Showing posts with label Holy Week 2020. Show all posts
Showing posts with label Holy Week 2020. Show all posts

Saturday, April 11, 2020

Holy Saturday - The Harrowing of Hell



Our Lord's body lies in the tomb, he has descended to the dead, to Sheol, to Hell, ad infernos. The light of the Gospel, of the Word himself shines out in the darkness of Hades.  The hand of salvation reaches out into the Pit for the salvation of souls.

Harrowing? Yes, for the satanic anti-kingdom. God has broken its gates, he's stormed the stronghold and scattered the Enemy. There, in the dead, leaden, tortured fastness of Hell stands Christ triumphant, Victor, offering the hand of salvation and life to the captives of the demon-ridden underworld. St. John Chrysostom exults:




"The Savior's death has set us free. He that was held prisoner of it has annihilated it. By descending into Hell, He made Hell captive. He embittered it when it tasted of His flesh... It took a body, and met God face to face. It took earth, and encountered Heaven."

As Jesus lies in a grave in a garden, the light who is light shines in the darkness, a brilliant flare of truth, beauty, love and mercy, of life itself. Rejoicing in the triumph, may God give us grace to cry out to him for mercy, so that we too may enter Paradise.

The harrowing of Hell? For sure, and of our own souls also.

God bless,

LSP

Wednesday, April 8, 2020

Holy Wednesday Reflection




I find this helpful, perhaps you will too:

Light From Darkness
 
It is out of that uttermost gloom of My God, my God, why have you forsaken me that the light breaks. The light does not merely shine upon the gloom and so dispel it; it is the gloom itself transformed into light.  For that same crucifixion of our Lord which was, and for ever is, the utmost effort of evil, is itself the means by which God conquers evil and unites us to himself in the redeeming love there manifested.
 
Judas and Caiaphas and Pilate have set themselves in their several ways to oppose and to crush the purpose of Christ, and yet despite themselves they became ministers. They sent Christ to the cross; by the cross he completed his atoning work; from the cross he reigns over mankind.  God in Christ has not merely defeated evil, but has made it the occasion of his own supremest glory.
 
Never was conquest so complete; never was triumph so stupendous.  The completeness of the victory is due to the completeness of the evil over which it was won. It is the very darkness which enshrouds the cross that makes so glorious the light proceeding from it.
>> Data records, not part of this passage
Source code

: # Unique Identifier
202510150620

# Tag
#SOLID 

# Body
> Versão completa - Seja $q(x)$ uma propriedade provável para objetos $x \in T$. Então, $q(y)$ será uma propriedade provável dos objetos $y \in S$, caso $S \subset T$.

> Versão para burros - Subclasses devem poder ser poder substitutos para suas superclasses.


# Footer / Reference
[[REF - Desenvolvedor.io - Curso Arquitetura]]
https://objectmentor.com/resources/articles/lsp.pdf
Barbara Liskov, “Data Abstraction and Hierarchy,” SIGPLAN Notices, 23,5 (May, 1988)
Had there been no despair, no sense of desolation and defeat, but merely the onward march of irresistible power to the achievement of its end, evil might have been beaten, but not bound in captivity for ever.  God in Christ endured defeat, and out of the very stuff of defeat he wrought his victory and his achievement.
 
Archbishop William Temple (1881-1944) Mens Creatrix.

God in Christ endured defeat, and out of the very stuff of defeat he wrought his victory and his achievement.

Behold the mystery,

LSP

Tuesday, April 7, 2020

Holy Tuesday Reflection



The many art philosophers who read this lighthearted mind blog might enjoy the Visual Commentary on Scripture (VCS). Here's an excerpt on James 1:12-27 from the VCS Holy Week series:

Another letter—the Letter of James—also highlights a choice between pathways, and Clare Carlisle Tresch’s exploration of its first chapter with the help of three works of art returns us to a consideration of ‘light’. James’s hearers are to ‘put away filthiness’ (James 1:21) and receive the gifts that come from ‘the Father of Lights’ (v.17). 



The self-enclosure of Narcissus in Caravaggio’s baroque painting has led him to turn away from the light. He is mesmerised by his own reflection, captive in the black depths of a pool. By contrast, the contemporary work of landscape sculpture by David Wood faces upwards from the waters on which it floats, fully open to the light ‘from above’ (v.17). 




The third work, a Renaissance panel by Fra Angelico, envisages what Jesus’s followers may hope for at the end of the path well chosen: the reward of those who have become ‘children of light’. They have followed the way of the cross, ‘the wisdom of God’, by which the circle of self is broken open and an encircling glory offers its embrace.

An encircling glory offers its embrace. I love that.